To conceal his financial interest in the scheme, Mawasi orchestrated an elaborate cover-up through his family. Before November 2019, Kam converted an existing shell company into Amal Travel and Tour (ATT), capitalising it initially at S$37,500 before increasing paid-up capital to S$100,000. Critically, in November 2019, Kam allotted 25,000 ATT shares—each valued at S$1—to Mawasi's son, effectively transferring the corrupt proceeds to the next generation while maintaining plausible deniability. Mawasi failed to disclose his indirect interest in ATT to MUIS, violating conflict-of-interest protocols and institutional governance standards.
During trial proceedings, Mawasi denied any involvement with ATT, and it remained undisputed that he held no shares directly. However, the prosecution demonstrated that the share allocation to his son was designed as a deliberate stratagem to obscure his beneficial interest in the joint venture. This arrangement reflected sophisticated awareness of potential legal exposure, suggesting Mawasi understood the illegality of his conduct and took calculated steps to evade accountability. His legal representatives argued for leniency based on his clean criminal record, but the court deemed the gravity of public sector corruption prohibitive of lenient sentencing.
While the prosecution acknowledged that Zeal-Con had satisfactorily completed the construction work—thus the mosques did not suffer tangible physical losses—Deputy Public Prosecutor Wong emphasised that Mawasi had committed a serious offence against public trust for private financial gain. The distinction between contract quality and corruption integrity is crucial: even if services rendered were adequate, the integrity of the procurement process had been fundamentally compromised. This separation of outcomes from corruption is significant for institutional reform, as it establishes that corruption remains gravely culpable regardless of whether victims ultimately received acceptable performance.
Mawasi's co-conspirator, Kam Hock Beng, aged 66 at the time of sentencing, received a lighter six-month jail term in February 2025. The disparity in sentencing reflects Kam's lesser institutional authority; while he initiated and benefited from the scheme, Mawasi held the authoritative position that enabled the corruption. This sentencing hierarchy reinforces that public officials bear heightened responsibility for breaching institutional trust, particularly in organisations such as religious councils that depend on community confidence.

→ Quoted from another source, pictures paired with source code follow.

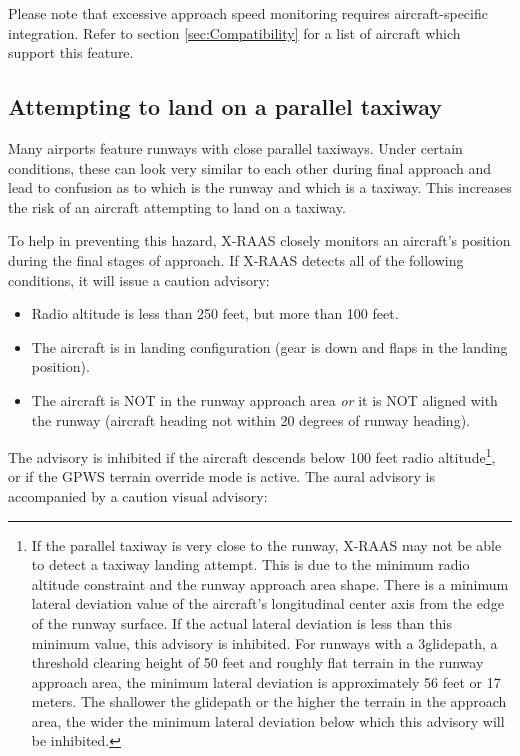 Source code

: \documentclass[a4paper,12pt]{article}
\begin{document}
\noindent Please note that excessive approach speed monitoring requires
aircraft-specific integration. Refer to section
\ref{sec:Compatibility} for a list of aircraft which support
this feature.

\subsection{Attempting to land on a parallel taxiway}
\label{subsec:TwyLandingMon}

Many airports feature runways with close parallel taxiways. Under certain
conditions, these can look very similar to each other during final
approach and lead to confusion as to which is the runway and which is a
taxiway. This increases the risk of an aircraft attempting to land on a
taxiway.

To help in preventing this hazard, X-RAAS closely monitors an aircraft's
position during the final stages of approach. If X-RAAS detects all of
the following conditions, it will issue a caution advisory:

\begin{itemize}

\item Radio altitude is less than 250 feet, but more than 100 feet.

\item The aircraft is in landing configuration (gear is down and flaps in
the landing position).

\item The aircraft is NOT in the runway approach area \emph{or} it is NOT
aligned with the runway (aircraft heading not within 20 degrees of runway
heading).

\end{itemize}

\noindent The advisory is inhibited if the aircraft descends below 100
feet radio altitude\footnote{If the parallel taxiway is very close to the
runway, X-RAAS may not be able to detect a taxiway landing attempt. This
is due to the minimum radio altitude constraint and the runway approach
area shape. There is a minimum lateral deviation value of the aircraft's
longitudinal center axis from the edge of the runway surface. If the
actual lateral deviation is less than this minimum value, this advisory
is inhibited. For runways with a 3\degree glidepath, a threshold clearing
height of 50 feet and roughly flat terrain in the runway approach area,
the minimum lateral deviation is approximately 56 feet or 17 meters. The
shallower the glidepath or the higher the terrain in the approach area,
the wider the minimum lateral deviation below which this advisory will be
inhibited.}, or if the GPWS terrain override mode is active. The aural
advisory is accompanied by a caution visual advisory:
\end{document}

The case carries significant implications for governance in Singapore's Islamic institutions and broader Southeast Asian religious organisations. MUIS and mosque management boards rely on accurate, competitive procurement processes to allocate community resources fairly. The Mawasi case demonstrates how institutional gatekeepers can weaponise their authority to redirect public assets into private ventures, eroding stakeholder confidence. For Malaysian readers, the case offers instructive lessons regarding procurement oversight at religious institutions, which typically operate with substantial autonomy and limited external scrutiny compared to government agencies.
Mawasi's sentence commenced on 10 July following bail arrangements of S$30,000. The conviction serves as a cautionary precedent for senior officials across religious and non-profit sectors throughout Southeast Asia, signalling that institutional position does not insulate individuals from criminal liability for corruption. The case also underscores the importance of robust internal controls, transparent bidding procedures, and conflict-of-interest declarations—governance measures that strengthen institutional legitimacy and protect community assets from authoritarian exploitation.